The killing wasn’t over.

Though everyone in the barn had initially complied with law enforcement, one man, high on pills and booze, made a break for it, however comedically. In doing so, however, he drew a gun from his waistband, though it wasn’t clear if he meant to use it or if he was just afraid it might discharge as he ran.

A sheriff’s deputy opened fire and struck the man three times in the back. Only, two of the bullets emerged from the fellow’s chest, striking a second spectator in the face. As this man fell, Lil’ Mwerto leaped to his feet.

“Holy shit, man!” he exclaimed.

A deputy turned his weapon on the singer, but before he could shoot, Derek, the college veterinary student, pulled out the .32 he kept in case he needed to off one of the dogs himself and shot that deputy in the neck and a second in the head. Both fell back into the fight pit.

“You’re welcome,” Derek said to Lil’ Mwerto.

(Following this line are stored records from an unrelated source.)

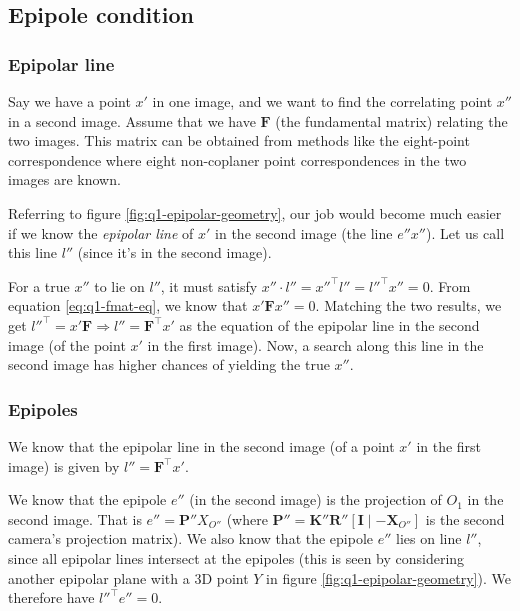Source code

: 
\subsection{Epipole condition}

\subsubsection*{Epipolar line}

Say we have a point $x'$ in one image, and we want to find the correlating point $x''$ in a second image. Assume that we have $\mathbf{F}$ (the fundamental matrix) relating the two images. This matrix can be obtained from methods like the eight-point correspondence where eight non-coplaner point correspondences in the two images are known.

Referring to figure \ref{fig:q1-epipolar-geometry}, our job would become much easier if we know the \textit{epipolar line} of $x'$ in the second image (the line $e''x''$). Let us call this line $l''$ (since it's in the second image).

For a true $x''$ to lie on $l''$, it must satisfy $x'' \cdot l'' = x''^\top l'' = l''^\top x'' = 0$. From equation \ref{eq:q1-fmat-eq}, we know that $x' \mathbf{F} x'' = 0$. Matching the two results, we get $l''^\top = x' \mathbf{F} \Rightarrow l'' = \mathbf{F}^\top x' $ as the equation of the epipolar line in the second image (of the point $x'$ in the first image). Now, a search along this line in the second image has higher chances of yielding the true $x''$.

\subsubsection*{Epipoles}

We know that the epipolar line in the second image (of a point $x'$ in the first image) is given by $l'' = \mathbf{F}^\top x'$.

We know that the epipole $e''$ (in the second image) is the projection of $O_1$ in the second image. That is $e'' = \mathbf{P}'' X_{O''}$ (where $\mathbf{P}'' = \mathbf{K}'' \mathbf{R}'' \left [ \mathbf{I} \mid -\mathbf{X}_{O''} \right ]$ is the second camera's projection matrix). We also know that the epipole $e''$ lies on line $l''$, since all epipolar lines intersect at the epipoles (this is seen by considering another epipolar plane with a 3D point $Y$ in figure \ref{fig:q1-epipolar-geometry}). We therefore have $l''^\top e'' = 0$.

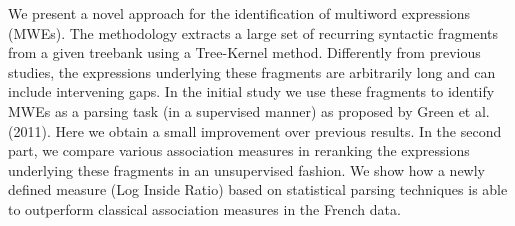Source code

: We present a novel approach for the identification of multiword expressions (MWEs). The methodology extracts a large set of recurring syntactic fragments from a given treebank using a Tree-Kernel method. Differently from previous studies, the expressions underlying these fragments are arbitrarily long and can include intervening gaps. In the initial study we use these fragments to identify MWEs as a parsing task (in a supervised manner) as proposed by Green et al. (2011). Here we obtain a small improvement over previous results. In the second part, we compare various association measures in reranking the expressions underlying these fragments in an unsupervised fashion. We show how a newly defined measure (Log Inside Ratio) based on statistical parsing techniques is able to outperform classical association measures in the French data.
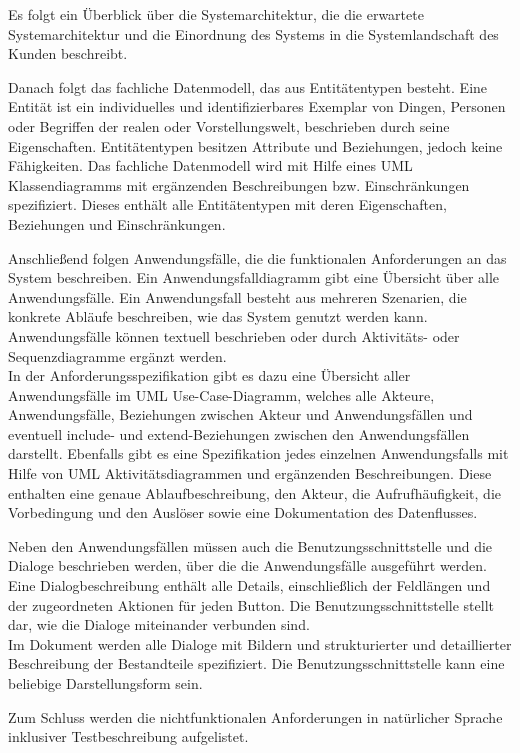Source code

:Es folgt ein Überblick über die Systemarchitektur, die die erwartete Systemarchitektur und die Einordnung des Systems 
in die Systemlandschaft des Kunden beschreibt.

Danach folgt das fachliche Datenmodell, das aus Entitätentypen besteht. Eine Entität ist ein individuelles 
und identifizierbares Exemplar von Dingen, Personen oder Begriffen der realen oder Vorstellungswelt, beschrieben 
durch seine Eigenschaften. Entitätentypen besitzen Attribute und Beziehungen, jedoch keine Fähigkeiten. Das fachliche 
Datenmodell wird mit Hilfe eines UML Klassendiagramms mit ergänzenden Beschreibungen bzw. Einschränkungen spezifiziert.
Dieses enthält alle Entitätentypen mit deren Eigenschaften, Beziehungen und Einschränkungen.

Anschließend folgen Anwendungsfälle, die die funktionalen Anforderungen an das System beschreiben. 
Ein Anwendungsfalldiagramm gibt eine Übersicht über alle Anwendungsfälle. Ein Anwendungsfall besteht aus mehreren 
Szenarien, die konkrete Abläufe beschreiben, wie das System genutzt werden kann. Anwendungsfälle können textuell 
beschrieben oder durch Aktivitäts- oder Sequenzdiagramme ergänzt werden.\\
In der Anforderungsspezifikation gibt es dazu eine Übersicht aller Anwendungsfälle im UML Use-Case-Diagramm, welches 
alle Akteure, Anwendungsfälle, Beziehungen zwischen Akteur und Anwendungsfällen und eventuell include- und extend-Beziehungen
zwischen den Anwendungsfällen darstellt. Ebenfalls gibt es eine Spezifikation jedes einzelnen Anwendungsfalls mit Hilfe 
von UML Aktivitätsdiagrammen und ergänzenden Beschreibungen. Diese enthalten eine genaue Ablaufbeschreibung, den Akteur, 
die Aufrufhäufigkeit, die Vorbedingung und den Auslöser sowie eine Dokumentation des Datenflusses. 

Neben den Anwendungsfällen müssen auch die Benutzungsschnittstelle und die Dialoge beschrieben werden, über die die Anwendungsfälle 
ausgeführt werden. Eine Dialogbeschreibung enthält alle Details, einschließlich der Feldlängen und der zugeordneten 
Aktionen für jeden Button. Die Benutzungsschnittstelle stellt dar, wie die Dialoge miteinander verbunden sind.\\
Im Dokument werden alle Dialoge mit Bildern und strukturierter und detaillierter Beschreibung der Bestandteile spezifiziert.
Die Benutzungsschnittstelle kann eine beliebige Darstellungsform sein.

Zum Schluss werden die nichtfunktionalen Anforderungen in natürlicher Sprache inklusiver Testbeschreibung aufgelistet.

The recording artist didn’t look a gift horse in the mouth. He signaled his entourage and raced for the door. More sheriff’s deputies and more heavily armed Secret Service agents quickly followed, now opening fire on the remaining crowd. Several of the spectators reached for guns of their own, and soon bullets flew in both directions.

Out in the woods, Akka ran. But despite the violence she’d just witnessed, she thought only of the wealth of smells now filling her nose. Since she’d grown up in the kennel, the rich, inviting textures of trees, plants, soil, and the other animals of the forest were only there and gone. She breathed deeply, pulling the cool night air into her lungs and exhaling puffs of steam that soon trailed behind her.

She was soon panting, her heart pounding.

That was when she heard a new sound. She stopped and listened, but had known immediately it was a pursuer. She sniffed the air, recognizing a canine scent she’d smelled on the scared man in the laboratory.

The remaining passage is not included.